• **What you should do**
Check each line of the data below for the string "REST", then state how many have it and nothing else.

• **Material provided**

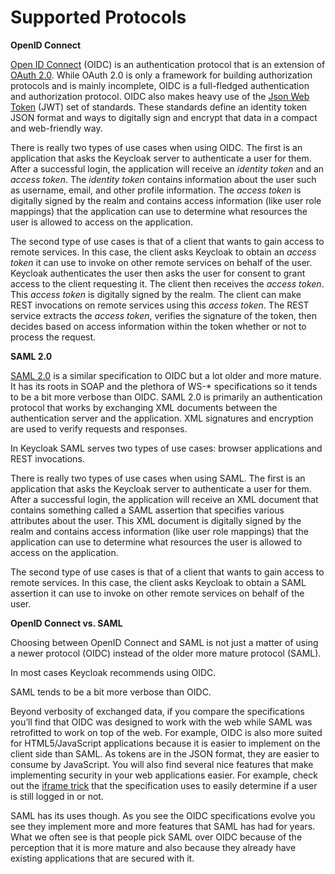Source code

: # Supported Protocols

**OpenID Connect**

[Open ID Connect](http://openid.net/connect/) (OIDC) is an authentication protocol that is an extension of [OAuth 2.0](https://tools.ietf.org/html/rfc6749). While OAuth 2.0 is only a framework for building authorization protocols and is mainly incomplete, OIDC is a full-fledged authentication and authorization protocol. OIDC also makes heavy use of the [Json Web Token](https://jwt.io/) (JWT) set of standards. These standards define an identity token JSON format and ways to digitally sign and encrypt that data in a compact and web-friendly way.

There is really two types of use cases when using OIDC. The first is an application that asks the Keycloak server to authenticate a user for them. After a successful login, the application will receive an _identity token_ and an _access token_. The _identity token_ contains information about the user such as username, email, and other profile information. The _access token_ is digitally signed by the realm and contains access information (like user role mappings) that the application can use to determine what resources the user is allowed to access on the application.

The second type of use cases is that of a client that wants to gain access to remote services. In this case, the client asks Keycloak to obtain an _access token_ it can use to invoke on other remote services on behalf of the user. Keycloak authenticates the user then asks the user for consent to grant access to the client requesting it. The client then receives the _access token_. This _access token_ is digitally signed by the realm. The client can make REST invocations on remote services using this _access token_. The REST service extracts the _access token_, verifies the signature of the token, then decides based on access information within the token whether or not to process the request.

**SAML 2.0**

[SAML 2.0](http://saml.xml.org/saml-specifications) is a similar specification to OIDC but a lot older and more mature. It has its roots in SOAP and the plethora of WS-\* specifications so it tends to be a bit more verbose than OIDC. SAML 2.0 is primarily an authentication protocol that works by exchanging XML documents between the authentication server and the application. XML signatures and encryption are used to verify requests and responses.

In Keycloak SAML serves two types of use cases: browser applications and REST invocations.

There is really two types of use cases when using SAML. The first is an application that asks the Keycloak server to authenticate a user for them. After a successful login, the application will receive an XML document that contains something called a SAML assertion that specifies various attributes about the user. This XML document is digitally signed by the realm and contains access information (like user role mappings) that the application can use to determine what resources the user is allowed to access on the application.

The second type of use cases is that of a client that wants to gain access to remote services. In this case, the client asks Keycloak to obtain a SAML assertion it can use to invoke on other remote services on behalf of the user.

**OpenID Connect vs. SAML**

Choosing between OpenID Connect and SAML is not just a matter of using a newer protocol (OIDC) instead of the older more mature protocol (SAML).

In most cases Keycloak recommends using OIDC.

SAML tends to be a bit more verbose than OIDC.

Beyond verbosity of exchanged data, if you compare the specifications you’ll find that OIDC was designed to work with the web while SAML was retrofitted to work on top of the web. For example, OIDC is also more suited for HTML5/JavaScript applications because it is easier to implement on the client side than SAML. As tokens are in the JSON format, they are easier to consume by JavaScript. You will also find several nice features that make implementing security in your web applications easier. For example, check out the [iframe trick](http://openid.net/specs/openid-connect-session-1\_0.html#ChangeNotification) that the specification uses to easily determine if a user is still logged in or not.

SAML has its uses though. As you see the OIDC specifications evolve you see they implement more and more features that SAML has had for years. What we often see is that people pick SAML over OIDC because of the perception that it is more mature and also because they already have existing applications that are secured with it.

• **Output**
2